#### [PROBLEM REQUIREMENTS]
Return the listing in full. Keep every word as it stands.

#### [EXCERPTED DATA]
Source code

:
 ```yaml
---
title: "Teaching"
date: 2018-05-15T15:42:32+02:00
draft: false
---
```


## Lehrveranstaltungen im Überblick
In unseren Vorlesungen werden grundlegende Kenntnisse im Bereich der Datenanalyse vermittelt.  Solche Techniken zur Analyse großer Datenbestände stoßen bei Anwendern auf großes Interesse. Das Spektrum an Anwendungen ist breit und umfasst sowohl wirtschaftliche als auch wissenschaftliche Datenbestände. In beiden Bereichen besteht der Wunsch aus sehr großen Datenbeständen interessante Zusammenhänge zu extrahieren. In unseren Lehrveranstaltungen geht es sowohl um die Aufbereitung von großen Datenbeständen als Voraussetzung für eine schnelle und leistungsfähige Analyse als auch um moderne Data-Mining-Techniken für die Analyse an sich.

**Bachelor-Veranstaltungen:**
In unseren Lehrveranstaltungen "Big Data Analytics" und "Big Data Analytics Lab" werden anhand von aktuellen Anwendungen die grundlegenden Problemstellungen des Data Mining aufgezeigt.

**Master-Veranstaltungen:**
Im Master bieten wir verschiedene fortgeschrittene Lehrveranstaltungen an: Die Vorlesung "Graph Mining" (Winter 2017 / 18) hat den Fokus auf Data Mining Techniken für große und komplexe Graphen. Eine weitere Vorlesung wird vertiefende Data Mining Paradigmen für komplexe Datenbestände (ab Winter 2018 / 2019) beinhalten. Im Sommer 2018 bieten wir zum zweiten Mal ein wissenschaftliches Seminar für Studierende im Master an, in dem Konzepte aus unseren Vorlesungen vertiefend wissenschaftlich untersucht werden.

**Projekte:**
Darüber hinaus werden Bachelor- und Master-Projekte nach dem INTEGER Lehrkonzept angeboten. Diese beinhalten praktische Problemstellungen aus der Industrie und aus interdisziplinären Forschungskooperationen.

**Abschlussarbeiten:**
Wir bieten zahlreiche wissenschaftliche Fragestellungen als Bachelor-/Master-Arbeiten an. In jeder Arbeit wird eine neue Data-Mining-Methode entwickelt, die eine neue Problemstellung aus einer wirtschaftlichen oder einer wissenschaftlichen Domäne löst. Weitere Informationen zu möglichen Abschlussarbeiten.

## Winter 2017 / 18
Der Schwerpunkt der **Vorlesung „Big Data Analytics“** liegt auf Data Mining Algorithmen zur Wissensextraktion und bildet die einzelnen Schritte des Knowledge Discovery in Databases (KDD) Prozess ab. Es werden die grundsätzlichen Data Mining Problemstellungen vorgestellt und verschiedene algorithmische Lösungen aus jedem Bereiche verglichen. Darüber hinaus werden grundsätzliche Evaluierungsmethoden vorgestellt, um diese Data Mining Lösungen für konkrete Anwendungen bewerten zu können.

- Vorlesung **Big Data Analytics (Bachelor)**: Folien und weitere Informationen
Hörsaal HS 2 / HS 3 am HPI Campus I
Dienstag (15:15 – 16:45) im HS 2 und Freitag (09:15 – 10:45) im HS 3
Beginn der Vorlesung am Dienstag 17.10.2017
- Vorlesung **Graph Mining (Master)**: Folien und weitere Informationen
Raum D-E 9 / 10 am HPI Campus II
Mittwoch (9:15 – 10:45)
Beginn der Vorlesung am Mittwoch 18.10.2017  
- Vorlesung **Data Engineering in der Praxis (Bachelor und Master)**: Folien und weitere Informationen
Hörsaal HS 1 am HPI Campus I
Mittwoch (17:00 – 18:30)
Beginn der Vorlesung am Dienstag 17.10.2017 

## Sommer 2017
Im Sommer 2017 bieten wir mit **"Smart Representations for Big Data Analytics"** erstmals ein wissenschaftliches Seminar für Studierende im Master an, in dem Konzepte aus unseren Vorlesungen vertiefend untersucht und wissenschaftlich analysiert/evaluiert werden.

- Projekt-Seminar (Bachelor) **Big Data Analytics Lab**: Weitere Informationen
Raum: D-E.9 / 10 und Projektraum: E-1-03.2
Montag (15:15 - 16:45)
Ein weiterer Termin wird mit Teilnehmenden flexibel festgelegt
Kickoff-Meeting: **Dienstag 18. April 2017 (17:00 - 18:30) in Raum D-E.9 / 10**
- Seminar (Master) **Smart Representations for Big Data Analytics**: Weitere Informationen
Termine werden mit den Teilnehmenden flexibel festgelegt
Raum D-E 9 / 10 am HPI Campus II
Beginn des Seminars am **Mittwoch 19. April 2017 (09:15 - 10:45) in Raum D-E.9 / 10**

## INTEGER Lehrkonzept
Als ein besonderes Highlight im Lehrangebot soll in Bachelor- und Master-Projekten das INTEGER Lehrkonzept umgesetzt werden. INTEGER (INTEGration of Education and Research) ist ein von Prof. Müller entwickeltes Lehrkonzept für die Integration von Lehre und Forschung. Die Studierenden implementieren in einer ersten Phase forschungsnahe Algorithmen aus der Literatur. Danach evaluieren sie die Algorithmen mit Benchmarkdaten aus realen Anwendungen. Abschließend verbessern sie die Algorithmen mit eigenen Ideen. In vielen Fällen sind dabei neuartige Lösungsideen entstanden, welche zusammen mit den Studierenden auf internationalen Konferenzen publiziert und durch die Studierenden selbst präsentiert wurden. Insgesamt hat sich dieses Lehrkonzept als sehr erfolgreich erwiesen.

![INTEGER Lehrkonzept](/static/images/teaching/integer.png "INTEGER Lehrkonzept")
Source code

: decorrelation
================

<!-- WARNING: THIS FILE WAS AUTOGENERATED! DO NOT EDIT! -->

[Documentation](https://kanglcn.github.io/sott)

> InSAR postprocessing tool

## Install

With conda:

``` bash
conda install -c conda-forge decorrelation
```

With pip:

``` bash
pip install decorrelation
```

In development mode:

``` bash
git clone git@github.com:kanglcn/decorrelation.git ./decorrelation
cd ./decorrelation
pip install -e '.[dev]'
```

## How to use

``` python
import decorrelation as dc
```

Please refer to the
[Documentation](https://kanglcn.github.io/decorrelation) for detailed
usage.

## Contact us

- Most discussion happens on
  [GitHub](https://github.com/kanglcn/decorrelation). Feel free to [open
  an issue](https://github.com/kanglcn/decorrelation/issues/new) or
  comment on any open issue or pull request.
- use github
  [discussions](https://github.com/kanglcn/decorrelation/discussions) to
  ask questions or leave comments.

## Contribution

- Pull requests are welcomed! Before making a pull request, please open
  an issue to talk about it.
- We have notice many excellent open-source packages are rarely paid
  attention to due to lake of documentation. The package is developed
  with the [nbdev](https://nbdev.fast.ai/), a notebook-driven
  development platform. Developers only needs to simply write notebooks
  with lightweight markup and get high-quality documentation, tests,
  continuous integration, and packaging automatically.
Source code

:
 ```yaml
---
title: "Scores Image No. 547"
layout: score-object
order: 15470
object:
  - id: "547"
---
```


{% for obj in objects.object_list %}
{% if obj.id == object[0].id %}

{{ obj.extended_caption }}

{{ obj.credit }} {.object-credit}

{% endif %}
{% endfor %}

#### [RESULT OF THIS TASK]
Source code

:
 ```yaml
---
title: "Teaching"
date: 2018-05-15T15:42:32+02:00
draft: false
---
```


## Lehrveranstaltungen im Überblick
In unseren Vorlesungen werden grundlegende Kenntnisse im Bereich der Datenanalyse vermittelt.  Solche Techniken zur Analyse großer Datenbestände stoßen bei Anwendern auf großes Interesse. Das Spektrum an Anwendungen ist breit und umfasst sowohl wirtschaftliche als auch wissenschaftliche Datenbestände. In beiden Bereichen besteht der Wunsch aus sehr großen Datenbeständen interessante Zusammenhänge zu extrahieren. In unseren Lehrveranstaltungen geht es sowohl um die Aufbereitung von großen Datenbeständen als Voraussetzung für eine schnelle und leistungsfähige Analyse als auch um moderne Data-Mining-Techniken für die Analyse an sich.

**Bachelor-Veranstaltungen:**
In unseren Lehrveranstaltungen "Big Data Analytics" und "Big Data Analytics Lab" werden anhand von aktuellen Anwendungen die grundlegenden Problemstellungen des Data Mining aufgezeigt.

**Master-Veranstaltungen:**
Im Master bieten wir verschiedene fortgeschrittene Lehrveranstaltungen an: Die Vorlesung "Graph Mining" (Winter 2017 / 18) hat den Fokus auf Data Mining Techniken für große und komplexe Graphen. Eine weitere Vorlesung wird vertiefende Data Mining Paradigmen für komplexe Datenbestände (ab Winter 2018 / 2019) beinhalten. Im Sommer 2018 bieten wir zum zweiten Mal ein wissenschaftliches Seminar für Studierende im Master an, in dem Konzepte aus unseren Vorlesungen vertiefend wissenschaftlich untersucht werden.

**Projekte:**
Darüber hinaus werden Bachelor- und Master-Projekte nach dem INTEGER Lehrkonzept angeboten. Diese beinhalten praktische Problemstellungen aus der Industrie und aus interdisziplinären Forschungskooperationen.

**Abschlussarbeiten:**
Wir bieten zahlreiche wissenschaftliche Fragestellungen als Bachelor-/Master-Arbeiten an. In jeder Arbeit wird eine neue Data-Mining-Methode entwickelt, die eine neue Problemstellung aus einer wirtschaftlichen oder einer wissenschaftlichen Domäne löst. Weitere Informationen zu möglichen Abschlussarbeiten.

## Winter 2017 / 18
Der Schwerpunkt der **Vorlesung „Big Data Analytics“** liegt auf Data Mining Algorithmen zur Wissensextraktion und bildet die einzelnen Schritte des Knowledge Discovery in Databases (KDD) Prozess ab. Es werden die grundsätzlichen Data Mining Problemstellungen vorgestellt und verschiedene algorithmische Lösungen aus jedem Bereiche verglichen. Darüber hinaus werden grundsätzliche Evaluierungsmethoden vorgestellt, um diese Data Mining Lösungen für konkrete Anwendungen bewerten zu können.

- Vorlesung **Big Data Analytics (Bachelor)**: Folien und weitere Informationen
Hörsaal HS 2 / HS 3 am HPI Campus I
Dienstag (15:15 – 16:45) im HS 2 und Freitag (09:15 – 10:45) im HS 3
Beginn der Vorlesung am Dienstag 17.10.2017
- Vorlesung **Graph Mining (Master)**: Folien und weitere Informationen
Raum D-E 9 / 10 am HPI Campus II
Mittwoch (9:15 – 10:45)
Beginn der Vorlesung am Mittwoch 18.10.2017  
- Vorlesung **Data Engineering in der Praxis (Bachelor und Master)**: Folien und weitere Informationen
Hörsaal HS 1 am HPI Campus I
Mittwoch (17:00 – 18:30)
Beginn der Vorlesung am Dienstag 17.10.2017 

## Sommer 2017
Im Sommer 2017 bieten wir mit **"Smart Representations for Big Data Analytics"** erstmals ein wissenschaftliches Seminar für Studierende im Master an, in dem Konzepte aus unseren Vorlesungen vertiefend untersucht und wissenschaftlich analysiert/evaluiert werden.

- Projekt-Seminar (Bachelor) **Big Data Analytics Lab**: Weitere Informationen
Raum: D-E.9 / 10 und Projektraum: E-1-03.2
Montag (15:15 - 16:45)
Ein weiterer Termin wird mit Teilnehmenden flexibel festgelegt
Kickoff-Meeting: **Dienstag 18. April 2017 (17:00 - 18:30) in Raum D-E.9 / 10**
- Seminar (Master) **Smart Representations for Big Data Analytics**: Weitere Informationen
Termine werden mit den Teilnehmenden flexibel festgelegt
Raum D-E 9 / 10 am HPI Campus II
Beginn des Seminars am **Mittwoch 19. April 2017 (09:15 - 10:45) in Raum D-E.9 / 10**

## INTEGER Lehrkonzept
Als ein besonderes Highlight im Lehrangebot soll in Bachelor- und Master-Projekten das INTEGER Lehrkonzept umgesetzt werden. INTEGER (INTEGration of Education and Research) ist ein von Prof. Müller entwickeltes Lehrkonzept für die Integration von Lehre und Forschung. Die Studierenden implementieren in einer ersten Phase forschungsnahe Algorithmen aus der Literatur. Danach evaluieren sie die Algorithmen mit Benchmarkdaten aus realen Anwendungen. Abschließend verbessern sie die Algorithmen mit eigenen Ideen. In vielen Fällen sind dabei neuartige Lösungsideen entstanden, welche zusammen mit den Studierenden auf internationalen Konferenzen publiziert und durch die Studierenden selbst präsentiert wurden. Insgesamt hat sich dieses Lehrkonzept als sehr erfolgreich erwiesen.

![INTEGER Lehrkonzept](/static/images/teaching/integer.png "INTEGER Lehrkonzept")
Source code

: decorrelation
================

<!-- WARNING: THIS FILE WAS AUTOGENERATED! DO NOT EDIT! -->

[Documentation](https://kanglcn.github.io/sott)

> InSAR postprocessing tool

## Install

With conda:

``` bash
conda install -c conda-forge decorrelation
```

With pip:

``` bash
pip install decorrelation
```

In development mode:

``` bash
git clone git@github.com:kanglcn/decorrelation.git ./decorrelation
cd ./decorrelation
pip install -e '.[dev]'
```

## How to use

``` python
import decorrelation as dc
```

Please refer to the
[Documentation](https://kanglcn.github.io/decorrelation) for detailed
usage.

## Contact us

- Most discussion happens on
  [GitHub](https://github.com/kanglcn/decorrelation). Feel free to [open
  an issue](https://github.com/kanglcn/decorrelation/issues/new) or
  comment on any open issue or pull request.
- use github
  [discussions](https://github.com/kanglcn/decorrelation/discussions) to
  ask questions or leave comments.

## Contribution

- Pull requests are welcomed! Before making a pull request, please open
  an issue to talk about it.
- We have notice many excellent open-source packages are rarely paid
  attention to due to lake of documentation. The package is developed
  with the [nbdev](https://nbdev.fast.ai/), a notebook-driven
  development platform. Developers only needs to simply write notebooks
  with lightweight markup and get high-quality documentation, tests,
  continuous integration, and packaging automatically.
Source code

:
 ```yaml
---
title: "Scores Image No. 547"
layout: score-object
order: 15470
object:
  - id: "547"
---
```


{% for obj in objects.object_list %}
{% if obj.id == object[0].id %}

{{ obj.extended_caption }}

{{ obj.credit }} {.object-credit}

{% endif %}
{% endfor %}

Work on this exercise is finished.